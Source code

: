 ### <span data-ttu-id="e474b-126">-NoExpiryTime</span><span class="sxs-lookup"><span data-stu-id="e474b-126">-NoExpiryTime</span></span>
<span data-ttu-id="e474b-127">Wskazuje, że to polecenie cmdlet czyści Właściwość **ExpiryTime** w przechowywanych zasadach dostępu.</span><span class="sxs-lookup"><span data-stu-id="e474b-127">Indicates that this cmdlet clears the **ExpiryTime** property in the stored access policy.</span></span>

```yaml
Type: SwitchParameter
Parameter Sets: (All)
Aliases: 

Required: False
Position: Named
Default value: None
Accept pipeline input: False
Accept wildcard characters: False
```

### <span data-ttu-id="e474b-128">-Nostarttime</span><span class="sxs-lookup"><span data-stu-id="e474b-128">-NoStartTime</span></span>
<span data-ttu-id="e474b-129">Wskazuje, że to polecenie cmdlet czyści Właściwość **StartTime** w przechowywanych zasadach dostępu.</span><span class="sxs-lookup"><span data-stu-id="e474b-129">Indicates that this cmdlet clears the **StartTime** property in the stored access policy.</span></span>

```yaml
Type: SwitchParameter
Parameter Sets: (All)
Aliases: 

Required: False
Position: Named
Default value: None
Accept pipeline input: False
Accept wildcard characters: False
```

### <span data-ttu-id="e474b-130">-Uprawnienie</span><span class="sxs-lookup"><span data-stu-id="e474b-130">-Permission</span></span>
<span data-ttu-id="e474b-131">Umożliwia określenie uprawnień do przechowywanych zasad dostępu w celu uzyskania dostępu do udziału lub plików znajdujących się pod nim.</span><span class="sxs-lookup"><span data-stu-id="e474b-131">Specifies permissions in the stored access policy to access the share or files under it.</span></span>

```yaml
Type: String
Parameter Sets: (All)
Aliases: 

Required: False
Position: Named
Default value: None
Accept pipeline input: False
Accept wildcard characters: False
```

-=-=-

Once you have identified the lines above that contain "przechowywanych", copy each of them.

**EXERCISE ANSWER**
<span data-ttu-id="e474b-127">Wskazuje, że to polecenie cmdlet czyści Właściwość **ExpiryTime** w przechowywanych zasadach dostępu.</span><span class="sxs-lookup"><span data-stu-id="e474b-127">Indicates that this cmdlet clears the **ExpiryTime** property in the stored access policy.</span></span>
<span data-ttu-id="e474b-129">Wskazuje, że to polecenie cmdlet czyści Właściwość **StartTime** w przechowywanych zasadach dostępu.</span><span class="sxs-lookup"><span data-stu-id="e474b-129">Indicates that this cmdlet clears the **StartTime** property in the stored access policy.</span></span>
<span data-ttu-id="e474b-131">Umożliwia określenie uprawnień do przechowywanych zasad dostępu w celu uzyskania dostępu do udziału lub plików znajdujących się pod nim.</span><span class="sxs-lookup"><span data-stu-id="e474b-131">Specifies permissions in the stored access policy to access the share or files under it.</span></span>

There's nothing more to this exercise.